Example of Process Capability
The specifications for one characteristic of a part call for its width to be 3.000 + 0.008 centimetres. The procedure has been run under controlled conditions so that no assignable causes of variation have been introduced, & samples have been taken. The standard deviation of the process was calculated to be 0.003 centimeter.
A. What is C_{p} for this process? What does this value say regarding the process capability?
B. What percentage of the units would be outside the specifications for the width of the part if the procedure were operated and centered at 3.000 centimeters? Suppose a normal distribution of measurements.
Solution
(a) C p = USL - LSL/6 σ = 3.008 - 2.992/6 (0.003)
= 0.016/0.018
= 0.889
As the index is less than 1, the process is not capable of generating all the items within the specifications limits, even if the process is operated so that its mean is centered exactly among the specification limits.

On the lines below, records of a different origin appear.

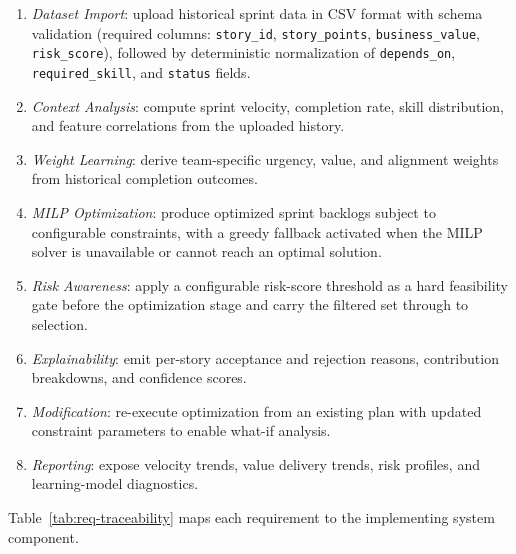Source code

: \documentclass[conference]{IEEEtran}
\begin{document}
\begin{enumerate}[leftmargin=*,itemsep=1pt,topsep=2pt,label={F\arabic*.}]
	\item \emph{Dataset Import}: upload historical sprint data in CSV format with
	      schema validation (required columns: \texttt{story\_id},
	      \texttt{story\_points}, \texttt{business\_value}, \texttt{risk\_score}),
	      followed by deterministic normalization of \texttt{depends\_on},
	      \texttt{required\_skill}, and \texttt{status} fields.
	\item \emph{Context Analysis}: compute sprint velocity, completion rate, skill
	      distribution, and feature correlations from the uploaded history.
	\item \emph{Weight Learning}: derive team-specific urgency, value, and alignment
	      weights from historical completion outcomes.
	\item \emph{MILP Optimization}: produce optimized sprint backlogs subject to
	      configurable constraints, with a greedy fallback activated when the MILP
	      solver is unavailable or cannot reach an optimal solution.
	\item \emph{Risk Awareness}: apply a configurable risk-score threshold as a hard
	      feasibility gate before the optimization stage and carry the filtered set
	      through to selection.
	\item \emph{Explainability}: emit per-story acceptance and rejection reasons,
	      contribution breakdowns, and confidence scores.
	\item \emph{Modification}: re-execute optimization from an existing plan with
	      updated constraint parameters to enable what-if analysis.
	\item \emph{Reporting}: expose velocity trends, value delivery trends, risk
	      profiles, and learning-model diagnostics.
\end{enumerate}

Table~\ref{tab:req-traceability} maps each requirement to the implementing system
component.
\end{document}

(b) As the normal distribution is symmetrical and centered among the specification limits, the portion outside the upper & lower limits shall be twice the portion outside one limit. The portion outside the upper limit might be found by converting the upper limit to a Z value and referring to the normal distribution curve as following:
Z = x - μ / σ = 3.008 - 3.000/0.003 = 0.008/0.003 = 2.667 or 2.67
The area to the left of a Z of 2.67 is 0.9962. The area to the right of this value is 1 - 0.9962, or 0.0038. As the curve is symmetrical, an equal amount shall be to the left of the lower specification limit. The overall portion outside the specifications shall be 2 (0.0038) = 0.0076, that is 0.76%.